The number of lines below holding the string "center" is the only answer wanted.

━━━━━━━━━━

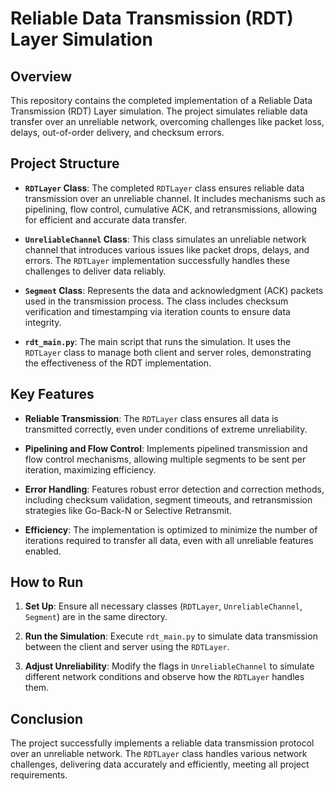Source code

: # Reliable Data Transmission (RDT) Layer Simulation

## Overview

This repository contains the completed implementation of a Reliable Data Transmission (RDT) Layer simulation. The project simulates reliable data transfer over an unreliable network, overcoming challenges like packet loss, delays, out-of-order delivery, and checksum errors.

## Project Structure

- **`RDTLayer` Class**: The completed `RDTLayer` class ensures reliable data transmission over an unreliable channel. It includes mechanisms such as pipelining, flow control, cumulative ACK, and retransmissions, allowing for efficient and accurate data transfer.

- **`UnreliableChannel` Class**: This class simulates an unreliable network channel that introduces various issues like packet drops, delays, and errors. The `RDTLayer` implementation successfully handles these challenges to deliver data reliably.

- **`Segment` Class**: Represents the data and acknowledgment (ACK) packets used in the transmission process. The class includes checksum verification and timestamping via iteration counts to ensure data integrity.

- **`rdt_main.py`**: The main script that runs the simulation. It uses the `RDTLayer` class to manage both client and server roles, demonstrating the effectiveness of the RDT implementation.

## Key Features

- **Reliable Transmission**: The `RDTLayer` class ensures all data is transmitted correctly, even under conditions of extreme unreliability.
  
- **Pipelining and Flow Control**: Implements pipelined transmission and flow control mechanisms, allowing multiple segments to be sent per iteration, maximizing efficiency.
  
- **Error Handling**: Features robust error detection and correction methods, including checksum validation, segment timeouts, and retransmission strategies like Go-Back-N or Selective Retransmit.

- **Efficiency**: The implementation is optimized to minimize the number of iterations required to transfer all data, even with all unreliable features enabled.

## How to Run

1. **Set Up**: Ensure all necessary classes (`RDTLayer`, `UnreliableChannel`, `Segment`) are in the same directory.
  
2. **Run the Simulation**: Execute `rdt_main.py` to simulate data transmission between the client and server using the `RDTLayer`.

3. **Adjust Unreliability**: Modify the flags in `UnreliableChannel` to simulate different network conditions and observe how the `RDTLayer` handles them.

## Conclusion

The project successfully implements a reliable data transmission protocol over an unreliable network. The `RDTLayer` class handles various network challenges, delivering data accurately and efficiently, meeting all project requirements.
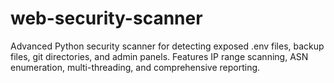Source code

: # web-security-scanner
Advanced Python security scanner for detecting exposed .env files, backup files, git directories, and admin panels. Features IP range scanning, ASN enumeration, multi-threading, and comprehensive reporting.
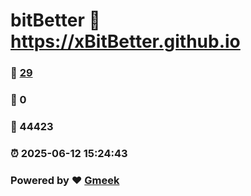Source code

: # bitBetter :link: https://xBitBetter.github.io 
### :page_facing_up: [29](https://xBitBetter.github.io/tag.html) 
### :speech_balloon: 0 
### :hibiscus: 44423 
### :alarm_clock: 2025-06-12 15:24:43 
### Powered by :heart: [Gmeek](https://github.com/Meekdai/Gmeek)
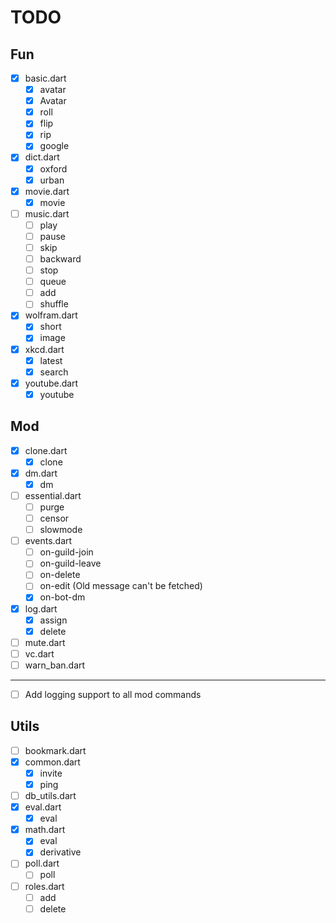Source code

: # TODO

## Fun

- [x] basic.dart
  - [x] avatar
  - [x] Avatar
  - [x] roll
  - [x] flip
  - [x] rip
  - [x] google
- [x] dict.dart
  - [x] oxford
  - [x] urban
- [x] movie.dart
  - [x] movie
- [ ] music.dart
  - [ ] play
  - [ ] pause
  - [ ] skip
  - [ ] backward
  - [ ] stop
  - [ ] queue
  - [ ] add
  - [ ] shuffle
- [x] wolfram.dart
  - [x] short
  - [x] image
- [x] xkcd.dart
  - [x] latest
  - [x] search
- [x] youtube.dart
  - [x] youtube

## Mod

- [x] clone.dart
  - [x] clone
- [x] dm.dart
  - [x] dm
- [ ] essential.dart
  - [ ] purge
  - [ ] censor
  - [ ] slowmode
- [ ] events.dart
  - [ ] on-guild-join
  - [ ] on-guild-leave
  - [ ] on-delete
  - [ ] on-edit (Old message can't be fetched)
  - [x] on-bot-dm
- [x] log.dart
  - [x] assign
  - [x] delete
- [ ] mute.dart
- [ ] vc.dart
- [ ] warn_ban.dart

------

- [ ] Add logging support to all mod commands

## Utils

- [ ] bookmark.dart
- [x] common.dart
  - [x] invite
  - [x] ping
- [ ] db_utils.dart
- [x] eval.dart
  - [x] eval
- [x] math.dart
  - [x] eval
  - [x] derivative
- [ ] poll.dart
  - [ ] poll
- [ ] roles.dart
  - [ ] add
  - [ ] delete
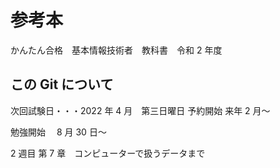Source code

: # 参考本

かんたん合格　基本情報技術者　教科書　令和 2 年度

## この Git について

次回試験日・・・2022 年 4 月　第三日曜日
予約開始 来年 2 月〜

勉強開始　 8 月 30 日〜

2 週目
第 7 章　コンピューターで扱うデータまで
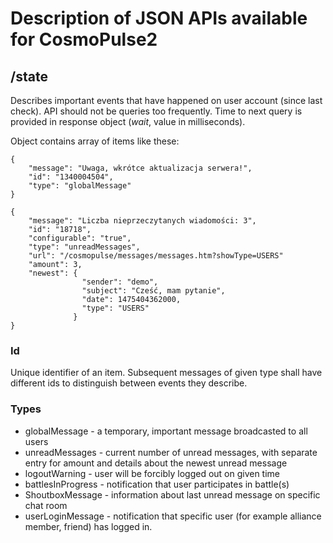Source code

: # Description of JSON APIs available for CosmoPulse2

## /state

Describes important events that have happened on user account (since last check). 
API should not be queries too frequently. Time to next query is provided in response object (_wait_, value in milliseconds).


Object contains array of items like these:

    {
        "message": "Uwaga, wkrótce aktualizacja serwera!",
        "id": "1340004504",
        "type": "globalMessage"
    }
 
    {
        "message": "Liczba nieprzeczytanych wiadomości: 3",
        "id": "18718",
        "configurable": "true",
        "type": "unreadMessages",
        "url": "/cosmopulse/messages/messages.htm?showType=USERS"
        "amount": 3,
        "newest": {
                    "sender": "demo",
                    "subject": "Cześć, mam pytanie",
                    "date": 1475404362000,
                    "type": "USERS"
                  }
    }

### Id

Unique identifier of an item. Subsequent messages of given type shall have different ids to distinguish between events they describe.

### Types

* globalMessage - a temporary, important message broadcasted to all users
* unreadMessages - current number of unread messages, with separate entry for amount and details about the newest unread message
* logoutWarning - user will be forcibly logged out on given time
* battlesInProgress - notification that user participates in battle(s)
* ShoutboxMessage - information about last unread message on specific chat room
* userLoginMessage - notification that specific user (for example alliance member, friend) has logged in. 
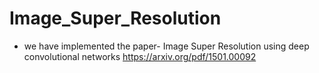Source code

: # Image_Super_Resolution

- we have implemented the paper- Image Super Resolution using deep convolutional networks https://arxiv.org/pdf/1501.00092 

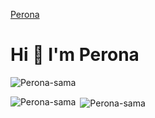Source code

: [Perona](https://images4.alphacoders.com/643/643493.jpg)
<h1>Hi 👋 I'm Perona</h1>
<p align="left"> <img src="https://komarev.com/ghpvc/?username=Perona-sama&label=Profile%20views&color=0e75b6&style=plastic" alt="Perona-sama" /> </p>

<p><img align="left" src="https://github-readme-stats.vercel.app/api/top-langs?username=Perona-sama&show_icons=true&theme=tokyonight&locale=en&layout=compact" alt="Perona-sama" /></p>

<p>&nbsp;<img align="center" src="https://github-readme-stats.vercel.app/api?username=Perona-sama&show_icons=true&theme=tokyonight&locale=en" alt="Perona-sama" /></p>
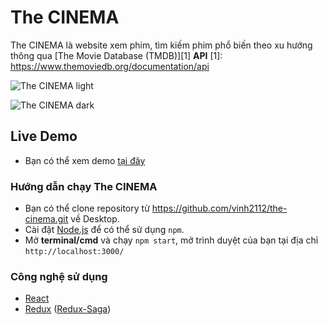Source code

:# The CINEMA

The CINEMA là website xem phim, tìm kiếm phim phổ biến theo xu hướng thông qua [The Movie Database (TMDB)][1] **API**
[1]: https://www.themoviedb.org/documentation/api

![The CINEMA light](https://github.com/vinh2112/the-cinema/tree/main/src/images/home_light.png)

![The CINEMA dark](https://github.com/vinh2112/the-cinema/tree/main/src/images/home_dark.png)

## Live Demo

- Bạn có thể xem demo [tại đây](https://vinh2112.github.io/)

### Hướng dẫn chạy The CINEMA

- Bạn có thể clone repository từ https://github.com/vinh2112/the-cinema.git về Desktop.
- Cài đặt [Node.js](https://nodejs.org/en/) để có thể sử dụng `npm`.
- Mở **terminal/cmd** và chạy `npm start`, mở trình duyệt của bạn tại địa chỉ `http://localhost:3000/`

### Công nghệ sử dụng

- [React](https://reactjs.org/)
- [Redux](https://redux.js.org/) ([Redux-Saga](https://redux-saga.js.org/))
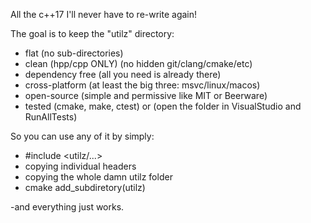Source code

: All the c++17 I'll never have to re-write again!


The goal is to keep the "utilz" directory:
 * flat (no sub-directories)
 * clean (hpp/cpp ONLY) (no hidden git/clang/cmake/etc)
 * dependency free (all you need is already there)
 * cross-platform (at least the big three: msvc/linux/macos)
 * open-source (simple and permissive like MIT or Beerware)
 * tested (cmake, make, ctest) or (open the folder in VisualStudio and RunAllTests)
 
So you can use any of it by simply:
 * #include <utilz/...>
 * copying individual headers
 * copying the whole damn utilz folder
 * cmake add_subdiretory(utilz)

-and everything just works.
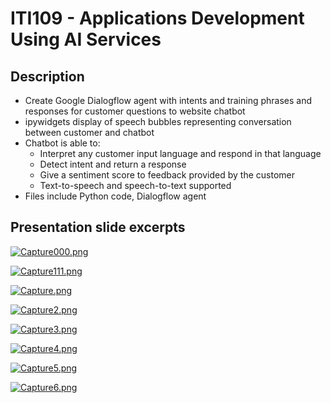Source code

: # ITI109 - Applications Development Using AI Services

## **Description**

- Create Google Dialogflow agent with intents and training phrases and responses for customer questions to website chatbot
- ipywidgets display of speech bubbles representing conversation between customer and chatbot
- Chatbot is able to:
    - Interpret any customer input language and respond in that language
    - Detect intent and return a response
    - Give a sentiment score to feedback provided by the customer
    - Text-to-speech and speech-to-text supported
- Files include Python code, Dialogflow agent


## **Presentation slide excerpts**
[![Capture000.png](https://i.postimg.cc/267STkpm/Capture000.png)](https://postimg.cc/phyvLtX1)

[![Capture111.png](https://i.postimg.cc/yxfY4LYb/Capture111.png)](https://postimg.cc/jn7ryQfH)

[![Capture.png](https://i.postimg.cc/BZNvKncB/Capture.png)](https://postimg.cc/3W47M7qk)

[![Capture2.png](https://i.postimg.cc/wTGTw4rt/Capture2.png)](https://postimg.cc/w7Dpv2gH)

[![Capture3.png](https://i.postimg.cc/wTZgXytL/Capture3.png)](https://postimg.cc/JGNfmh5z)

[![Capture4.png](https://i.postimg.cc/XJs0ppSZ/Capture4.png)](https://postimg.cc/Fdk66FKm)

[![Capture5.png](https://i.postimg.cc/BvsWpxJL/Capture5.png)](https://postimg.cc/4Y8FNH7s)

[![Capture6.png](https://i.postimg.cc/d1HzJprr/Capture6.png)](https://postimg.cc/S29ZrZZx)
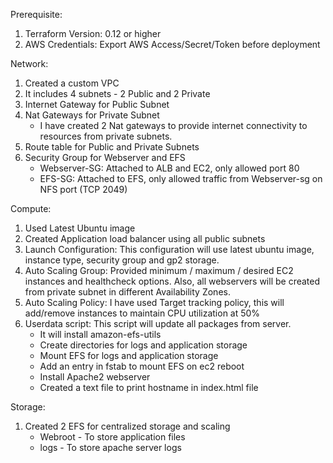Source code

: Prerequisite:
1. Terraform Version: 0.12 or higher
2. AWS Credentials: Export AWS Access/Secret/Token before deployment


Network: 

1. Created a custom VPC
2. It includes 4 subnets - 2 Public and 2 Private
3. Internet Gateway for Public Subnet
4. Nat Gateways for Private Subnet
	- I have created 2 Nat gateways to provide internet connectivity to resources from private subnets.
5. Route table for Public and Private Subnets
6. Security Group for Webserver and EFS
	- Webserver-SG: Attached to ALB and EC2, only allowed port 80
	- EFS-SG: Attached to EFS, only allowed traffic from Webserver-sg on NFS port (TCP 2049)

Compute: 
1. Used Latest Ubuntu image
2. Created Application load balancer using all public subnets
3. Launch Configuration: This configuration will use latest ubuntu image, instance type, security group and gp2 storage.
4. Auto Scaling Group: Provided minimum / maximum / desired EC2 instances and healthcheck options. Also, all webservers will be created from private subnet in different Availability Zones.
5. Auto Scaling Policy: I have used Target tracking policy, this will add/remove instances to maintain CPU utilization at 50%
6. Userdata script: This script will update all packages from server.
	- It will install amazon-efs-utils
	- Create directories for logs and application storage
	- Mount EFS for logs and application storage
	- Add an entry in fstab to mount EFS on ec2 reboot
	- Install Apache2 webserver
	- Created a text file to print hostname in index.html file


Storage: 
1. Created 2 EFS for centralized storage and scaling
	- Webroot - To store application files
	- logs - To store apache server logs
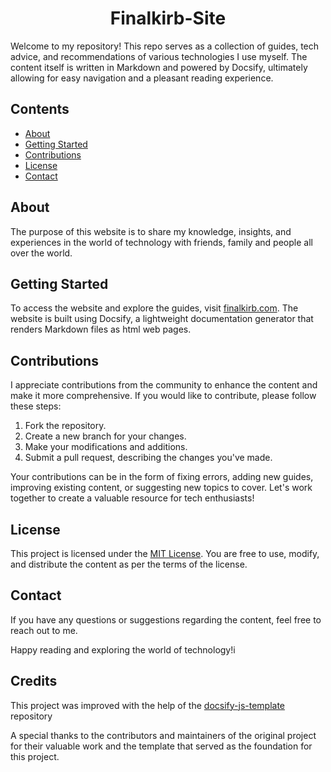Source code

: <div align="center">

# Finalkirb-Site

</div>

Welcome to my repository! This repo serves as a collection of guides, tech advice, and recommendations of various technologies I use myself. The content itself is written in Markdown and powered by Docsify, ultimately allowing for easy navigation and a pleasant reading experience.

## Contents

- [About](#about)
- [Getting Started](#getting-started)
- [Contributions](#contributions)
- [License](#license)
- [Contact](#contact)

## About

The purpose of this website is to share my knowledge, insights, and experiences in the world of technology with friends, family and people all over the world.

## Getting Started

To access the website and explore the guides, visit [finalkirb.com](https://finalkirb.com). The website is built using Docsify, a lightweight documentation generator that renders Markdown files as html web pages.

## Contributions

I appreciate contributions from the community to enhance the content and make it more comprehensive. If you would like to contribute, please follow these steps:

1. Fork the repository.
2. Create a new branch for your changes.
3. Make your modifications and additions.
4. Submit a pull request, describing the changes you've made.

Your contributions can be in the form of fixing errors, adding new guides, improving existing content, or suggesting new topics to cover. Let's work together to create a valuable resource for tech enthusiasts!

## License

This project is licensed under the [MIT License](LICENSE). You are free to use, modify, and distribute the content as per the terms of the license.

## Contact

If you have any questions or suggestions regarding the content, feel free to reach out to me.

Happy reading and exploring the world of technology!i

## Credits

This project was improved with the help of the [docsify-js-template](https://github.com/MichaelCurrin/docsify-js-template) repository

A special thanks to the contributors and maintainers of the original project for their valuable work and the template that served as the foundation for this project.
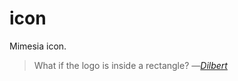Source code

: # icon
Mimesia icon.

> What if the logo is inside a rectangle?
> *―[Dilbert](http://dilbert.com/strip/2003-12-14)*
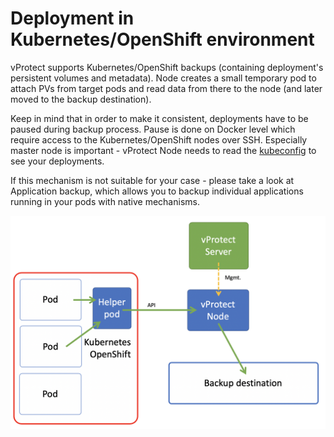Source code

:# Deployment in Kubernetes/OpenShift environment

vProtect supports Kubernetes/OpenShift backups \(containing deployment's persistent volumes and metadata\). Node creates a small temporary pod to attach PVs from target pods and read data from there to the node \(and later moved to the backup destination\).

Keep in mind that in order to make it consistent, deployments have to be paused during backup process. Pause is done on Docker level which require access to the Kubernetes/OpenShift nodes over SSH. Especially master node is important - vProtect Node needs to read the [kubeconfig](https://kubernetes.io/docs/concepts/configuration/organize-cluster-access-kubeconfig/) to see your deployments.

If this mechanism is not suitable for your case - please take a look at Application backup, which allows you to backup individual applications running in your pods with native mechanisms.

![](../.gitbook/assets/kubernetes_openshift%20%281%29.png)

━━━━━━━━━━

_Answer for the task_
2